ARTS
PAR JEAN-JACQUES LEVEQUE
D ANS le tohu-bohu des années d'après-guerre, alors que Paris se secouait après quatre années d'inertie, une bataille s'est engagée entre partisans d'une abstraction géométrique (dite froide) et ceux d'une abstraction lyrique, elle-même divisée entre peintres de la matière, tachistes, informels. La théorie s'empare de démarches qui valent surtout pour leur singularité, l'originalité de leur propos et l'expression d'un tempérament.
Sortie des lois de l'histoire, l'uvre de Gérard Schneider est d'une parfaite lisibilité et cohérente tant dans son développement que dans son esprit. Contrairement à ceux avec lesquels on a tendance à le comparer (dont Hartung et Soulages, parce qu'ils ont souvent exposé ensemble et se sont retrouvés côte à côte dans ces « années de combat »), Schneider vient de la peinture classique. Il était restaurateur de tableaux anciens et avait une connaissance profonde, de l'intérieur, des techniques dont il gardera le goût. Il avait abordé la peinture parallèlement à son travail de restaurateur et restera de nombreuses années sans rien montrer sinon, fortuitement, au salon des Surindépendants. La fracassante entrée sur la scène de la vie artistique des années 1950 inaugure une longue carrière où il développe ce lyrisme sombre, cette ardeur pleine et riche, avec une pointe de romantisme, le goût des lumières crépusculaires, la touche puissante et emportée, charriant des masses de couleurs comme la tempête creuse la vague.
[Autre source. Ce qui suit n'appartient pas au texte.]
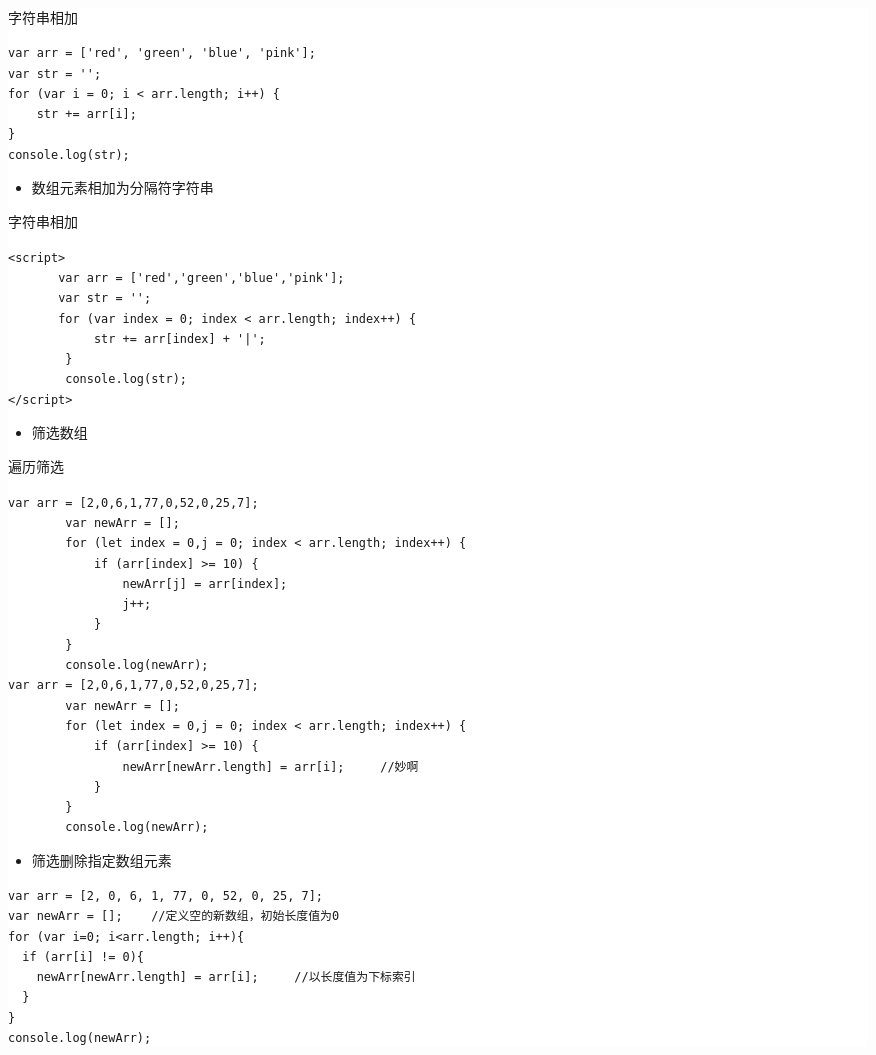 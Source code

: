 字符串相加

```
var arr = ['red', 'green', 'blue', 'pink'];
var str = '';
for (var i = 0; i < arr.length; i++) {
    str += arr[i];
}
console.log(str);
```

- 数组元素相加为分隔符字符串

字符串相加

```
<script>
       var arr = ['red','green','blue','pink'];
       var str = '';
       for (var index = 0; index < arr.length; index++) {
            str += arr[index] + '|';
        }
        console.log(str); 
</script>
```

- 筛选数组

遍历筛选

```
var arr = [2,0,6,1,77,0,52,0,25,7];
        var newArr = [];
        for (let index = 0,j = 0; index < arr.length; index++) {
            if (arr[index] >= 10) {
                newArr[j] = arr[index];
                j++;
            }
        }
        console.log(newArr);
var arr = [2,0,6,1,77,0,52,0,25,7];
        var newArr = [];
        for (let index = 0,j = 0; index < arr.length; index++) {
            if (arr[index] >= 10) {
                newArr[newArr.length] = arr[i];     //妙啊
            }
        }
        console.log(newArr);
```

- 筛选删除指定数组元素

```
var arr = [2, 0, 6, 1, 77, 0, 52, 0, 25, 7];
var newArr = [];    //定义空的新数组，初始长度值为0
for (var i=0; i<arr.length; i++){
  if (arr[i] != 0){
    newArr[newArr.length] = arr[i];     //以长度值为下标索引
  }
}
console.log(newArr);
```
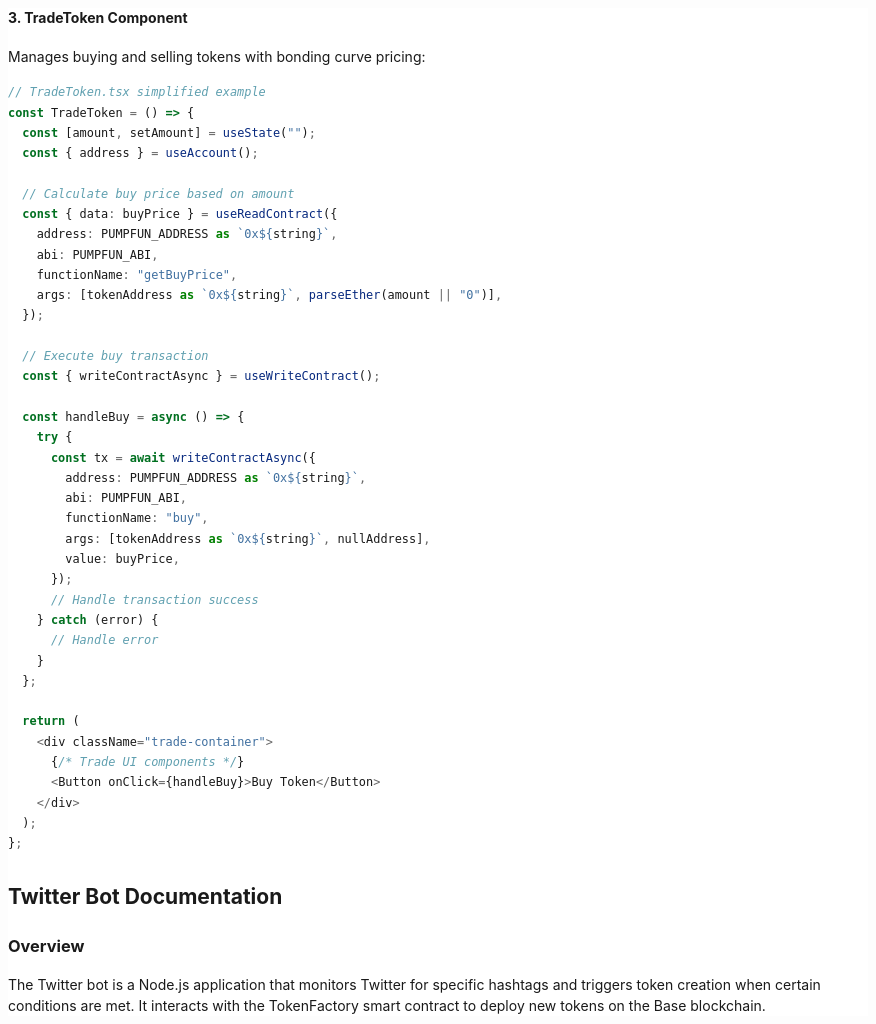 #### 3. TradeToken Component

Manages buying and selling tokens with bonding curve pricing:

```typescript
// TradeToken.tsx simplified example
const TradeToken = () => {
  const [amount, setAmount] = useState("");
  const { address } = useAccount();
  
  // Calculate buy price based on amount
  const { data: buyPrice } = useReadContract({
    address: PUMPFUN_ADDRESS as `0x${string}`,
    abi: PUMPFUN_ABI,
    functionName: "getBuyPrice",
    args: [tokenAddress as `0x${string}`, parseEther(amount || "0")],
  });
  
  // Execute buy transaction
  const { writeContractAsync } = useWriteContract();
  
  const handleBuy = async () => {
    try {
      const tx = await writeContractAsync({
        address: PUMPFUN_ADDRESS as `0x${string}`,
        abi: PUMPFUN_ABI,
        functionName: "buy",
        args: [tokenAddress as `0x${string}`, nullAddress],
        value: buyPrice,
      });
      // Handle transaction success
    } catch (error) {
      // Handle error
    }
  };

  return (
    <div className="trade-container">
      {/* Trade UI components */}
      <Button onClick={handleBuy}>Buy Token</Button>
    </div>
  );
};
```

## Twitter Bot Documentation

### Overview

The Twitter bot is a Node.js application that monitors Twitter for specific hashtags and triggers token creation when certain conditions are met. It interacts with the TokenFactory smart contract to deploy new tokens on the Base blockchain.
Sans référence réaliste ni évocation, faisant passer dans la peinture les pulsions nées des sensations, les forces élémentaires de la vie, donnant à sa peinture sa véritable dimension qui est hors de l'image, dans un espace original où elle est une sorte de prise de conscience du monde dans sa totalité. Une symphonie de l'universel. Michel Ragon, qui fut l'un des premiers défenseurs de l'artiste, a pu déclarer : « L'abstraction lyrique s'est surtout incarnée dans Gérard Schneider, comme le cubisme dans Picasso ».
Le situer au plus haut de la hiérarchie de sa génération, c'est lui rendre justice.
« Schneider, pour le plaisir ». Galerie Applicat-Prazan, 16, rue de Seine, Paris-6e. Jusqu'au 17 mars.